Call for transparency in climate change funding

The Bangkok Call for Action is a set of recommendations which have been developed at the Asia-Pacific Climate Change Finance and Aid Effectiveness dialogue held on 19th-20th October 2010 in Bangkok. The meeting focussed on the necessity of climate funding being used effectively, and as such transparency in funds was highlighted as a prerequisite.

The dialogue was facilitated by the Capacity Development for Development Effectiveness (CDDE) Facility and brought together over 75 participants representing governments, development partners, international agencies and representatives from parliament and civil society.

The executive summary of the synthesis report prepared for the Conference was based on 5 country case studies, and advised that:

  • “It is hard to quantify the external financing for climate change received.  It is simply not adequately recorded.
  • Accessing funding is often a challenge; there are diverse channels, with specific processes and procedures requiring specialist knowledge.
  • Systems are not yet in place to record climate change financing (following on from i. above).  At the same time, there are no specific commitments from funders to use country system for climate change financing.
  • Whilst co-ordination mechanism exist that might enable funders to harmonise their assistance, co-ordination and information sharing mechanisms particular to climate change financing have yet to be fully formalized.” (Realising Development Effectiveness: Making the Most of Climate Change Finance in Asia and the Pacific p.5 – 6)

Based on these findings, the Bangkok Call for Action recommends that international funders working globally should:

  • “Agree with governments what is new money, based on common definitions and establish clear baselines and tracking systems for moving forward on all publically provided climate change finance, and
  • Improve predictability of climate finance by moving from pledges to funding,  ensuring timely disbursement and providing information on commitments that fits with countries’ budgeting cycles so that it can be included on the government’s budget.” (The Bangkok Call for Action p.4)

These are important recommendations, but without a common standard for disclosing the information, the potential of aid will not be realised.

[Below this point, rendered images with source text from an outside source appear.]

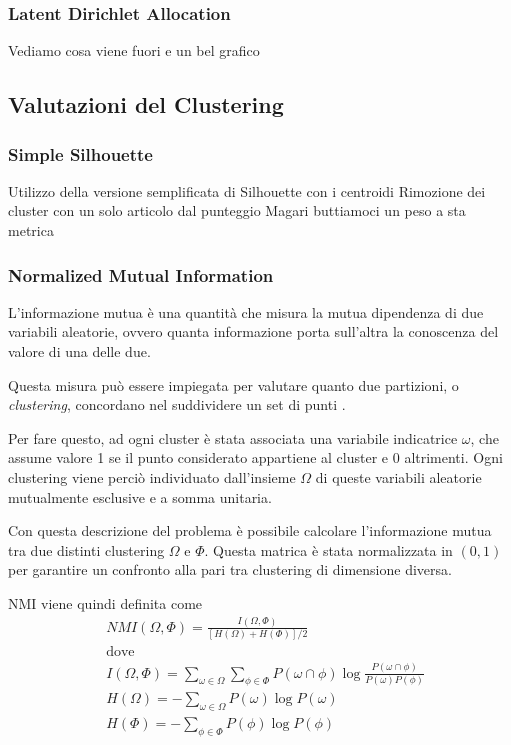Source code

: \documentclass[
	12pt, %
	a4paper, %
	oneside, %
	headinclude,footinclude, %
	BCOR5mm, %
]{scrartcl}
\begin{document}
		\subsubsection{Latent Dirichlet Allocation}

			Vediamo cosa viene fuori e un bel grafico


	\subsection{Valutazioni del Clustering}

		\subsubsection{Simple Silhouette}
			Utilizzo della versione semplificata di Silhouette con i centroidi
			Rimozione dei cluster con un solo articolo dal punteggio
			Magari buttiamoci un peso a sta metrica

		\subsubsection{Normalized Mutual Information}
			L'informazione mutua è una quantità che misura la mutua dipendenza di due variabili aleatorie, ovvero quanta informazione porta sull'altra la conoscenza del valore di una delle due.

			Questa misura può essere impiegata per valutare quanto due partizioni, o \emph{clustering}, concordano nel suddividere un set di punti \cite{Manning}.

			Per fare questo, ad ogni cluster è stata associata una variabile indicatrice $\omega$, che assume valore 1 se il punto considerato appartiene al cluster e 0 altrimenti.
			Ogni clustering viene perciò individuato dall'insieme $\Omega$ di queste variabili aleatorie mutualmente esclusive e a somma unitaria.

			Con questa descrizione del problema è possibile calcolare l'informazione mutua tra due distinti clustering $\Omega$ e $\Phi$.
			Questa matrica è stata normalizzata in $(0, 1)$ per garantire un confronto alla pari tra clustering di dimensione diversa.

			NMI viene quindi definita come
			\begin{equation} \begin{aligned} \label{eq:NMI}
				& NMI(\Omega, \Phi) = \frac
					{I(\Omega, \Phi)}
					{\left[ H(\Omega) + H(\Phi)\right] / 2} \\
				& \text{dove} \\
				& I(\Omega, \Phi) =
					\sum_{\omega \in \Omega} \sum_{\phi \in \Phi}
						P(\omega \cap \phi) \log \frac {P(\omega \cap \phi)} {P(\omega) P(\phi)} \\
				& H(\Omega) = - \sum_{\omega \in \Omega} P(\omega) \log P(\omega) \\
				& H(\Phi) = - \sum_{\phi \in \Phi} P(\phi) \log P(\phi) \\
			\end{aligned} \end{equation}
\end{document}
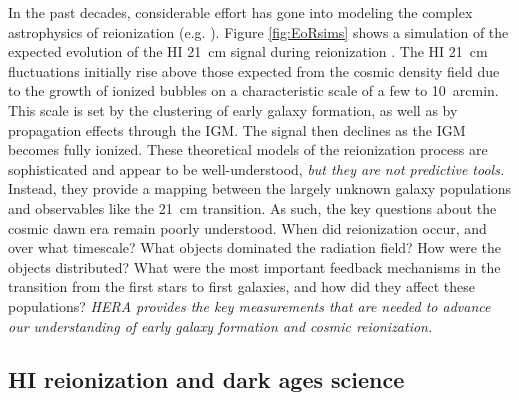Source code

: \documentclass[preprint]{aastex}
\begin{document}
In the past decades, considerable effort has gone into modeling the complex astrophysics of reionization
(e.g. \citealt{shapiro_giroux1987, haiman_loeb1997, furlanetto_et_al2004, santos_et_al2010}). Figure \ref{fig:EoRsims} shows a 
simulation of the expected evolution of the HI 21~cm signal during reionization \citep{mesinger_furlanetto2007}. The HI 21~cm fluctuations initially 
rise above those expected from the cosmic density field due to the growth of ionized bubbles on a characteristic 
scale of a few to 10~arcmin. This scale is set by the clustering of early galaxy formation, as well as by 
propagation effects through the IGM. The signal then declines as the IGM becomes fully ionized.  These theoretical 
models of the reionization process are sophisticated and appear to be well-understood, {\it but they are not 
predictive tools.} Instead, they provide a mapping between the largely unknown galaxy populations and observables 
like the 21~cm transition. As such, the key questions about the cosmic dawn era remain poorly understood.  When 
did reionization occur, and over what timescale?  What objects dominated the radiation field?  How were the 
objects distributed?  What were the most important feedback mechanisms in the transition from the first stars to
first galaxies, and how did they affect these populations?  {\it HERA provides the key measurements that are needed 
to advance our understanding of early galaxy formation and cosmic reionization.}




\subsection{HI reionization and dark ages science} %
\end{document}
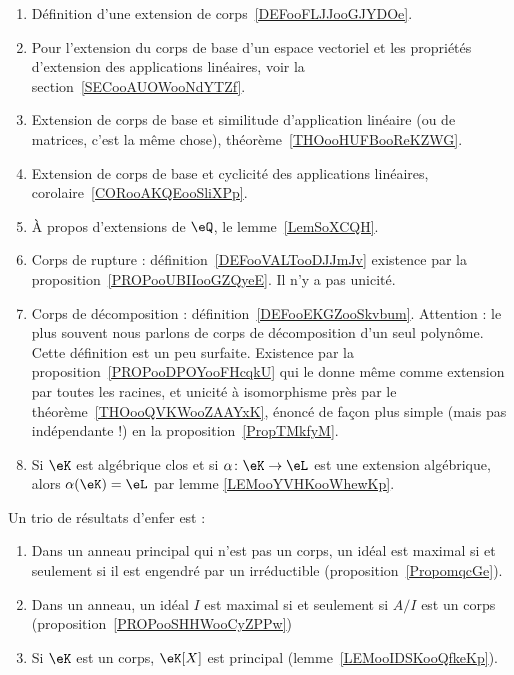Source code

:  \label{THEMEooZYKFooQXhiPD}
    \begin{enumerate}
        \item
            Définition d'une extension de corps~\ref{DEFooFLJJooGJYDOe}.
        \item
            Pour l'extension du corps de base d'un espace vectoriel et les propriétés d'extension des applications linéaires, voir la section~\ref{SECooAUOWooNdYTZf}.
        \item
            Extension de corps de base et similitude d'application linéaire (ou de matrices, c'est la même chose), théorème~\ref{THOooHUFBooReKZWG}.
        \item
            Extension de corps de base et cyclicité des applications linéaires, corolaire~\ref{CORooAKQEooSliXPp}.
        \item
            À propos d'extensions de \( \eQ\), le lemme~\ref{LemSoXCQH}.
        \item
            Corps de rupture : définition~\ref{DEFooVALTooDJJmJv} existence par la proposition~\ref{PROPooUBIIooGZQyeE}. Il n'y a pas unicité.
        \item
            Corps de décomposition : définition~\ref{DEFooEKGZooSkvbum}. Attention : le plus souvent nous parlons de corps de décomposition d'un seul polynôme. Cette définition est un peu surfaite. Existence par la proposition~\ref{PROPooDPOYooFHcqkU} qui le donne même comme extension par toutes les racines, et unicité à isomorphisme près par le théorème~\ref{THOooQVKWooZAAYxK}, énoncé de façon plus simple (mais pas indépendante !) en la proposition~\ref{PropTMkfyM}.
        \item
            Si \( \eK\) est algébrique clos et si \( \alpha\colon \eK\to \eL\) est une extension algébrique, alors \( \alpha(\eK)=\eL\) par lemme \ref{LEMooYVHKooWhewKp}.
    \end{enumerate}

Un trio de résultats d'enfer est :
\begin{enumerate}
    \item
        Dans un anneau principal qui n'est pas un corps, un idéal est maximal si et seulement si il est engendré par un irréductible (proposition~\ref{PropomqcGe}).
    \item
        Dans un anneau, un idéal \( I\) est maximal si et seulement si \( A/I\) est un corps (proposition~\ref{PROPooSHHWooCyZPPw})
    \item
        Si \( \eK\) est un corps, \( \eK[X]\) est principal (lemme~\ref{LEMooIDSKooQfkeKp}).
\end{enumerate}


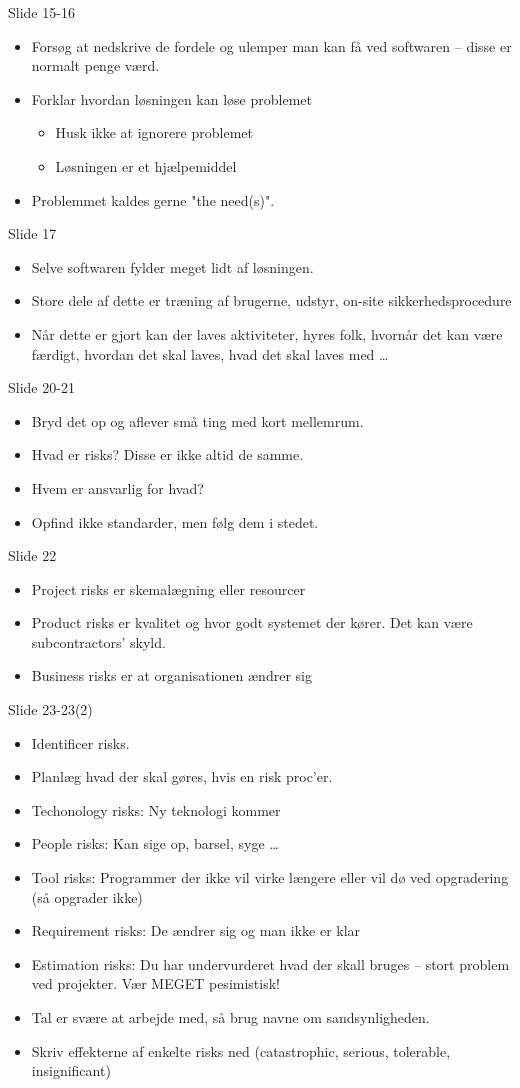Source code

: \documentclass[a4, 10pt]{article}
\begin{document}
Slide 15-16
\begin{itemize}
	\item Forsøg at nedskrive de fordele og ulemper man kan få ved softwaren -- disse er normalt penge værd.
	\item Forklar hvordan løsningen kan løse problemet
	\begin{itemize}
		\item Husk ikke at ignorere problemet
		\item Løsningen er et hjælpemiddel
	\end{itemize}
	\item Problemmet kaldes gerne "the need(s)".
\end{itemize}
Slide 17
\begin{itemize}
	\item Selve softwaren fylder meget lidt af løsningen.
	\item Store dele af dette er træning af brugerne, udstyr, on-site sikkerhedsprocedure
	\item Når dette er gjort kan der laves aktiviteter, hyres folk, hvornår det kan være færdigt, hvordan det skal laves, hvad det skal laves med \dots
\end{itemize}
Slide 20-21
\begin{itemize}
	\item Bryd det op og aflever små ting med kort mellemrum.
	\item Hvad er risks? Disse er ikke altid de samme.
	\item Hvem er ansvarlig for hvad?
	\item Opfind ikke standarder, men følg dem i stedet.
\end{itemize}
Slide 22
\begin{itemize}
	\item Project risks er skemalægning eller resourcer
	\item Product risks er kvalitet og hvor godt systemet der kører. Det kan være subcontractors' skyld.
	\item Business risks er at organisationen ændrer sig
\end{itemize}
Slide 23-23(2)
\begin{itemize}
	\item Identificer risks.
	\item Planlæg hvad der skal gøres, hvis en risk proc'er.
	\item Techonology risks: Ny teknologi kommer
	\item People risks: Kan sige op, barsel, syge \dots
	\item Tool risks: Programmer der ikke vil virke længere eller vil dø ved opgradering (så opgrader ikke)
	\item Requirement risks: De ændrer sig og man ikke er klar
	\item Estimation risks: Du har undervurderet hvad der skall bruges -- stort problem ved projekter. Vær MEGET pesimistisk!
	\item Tal er svære at arbejde med, så brug navne om sandsynligheden.
	\item Skriv effekterne af enkelte risks ned (catastrophic, serious, tolerable, insignificant)
\end{itemize}
\end{document}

Comparability is what transforms more aid information into better aid information. With a common standard and comparable information, all aid flows can be seen together. Aid donors can then coordinate their plans to ensure duplication or underfunding is minimised. It also allows recipient governments can see the combined flows of all aid into their country and link it to their budgets, letting them know what is happening in their country, and also enabling informed allocation of their own domestic budget.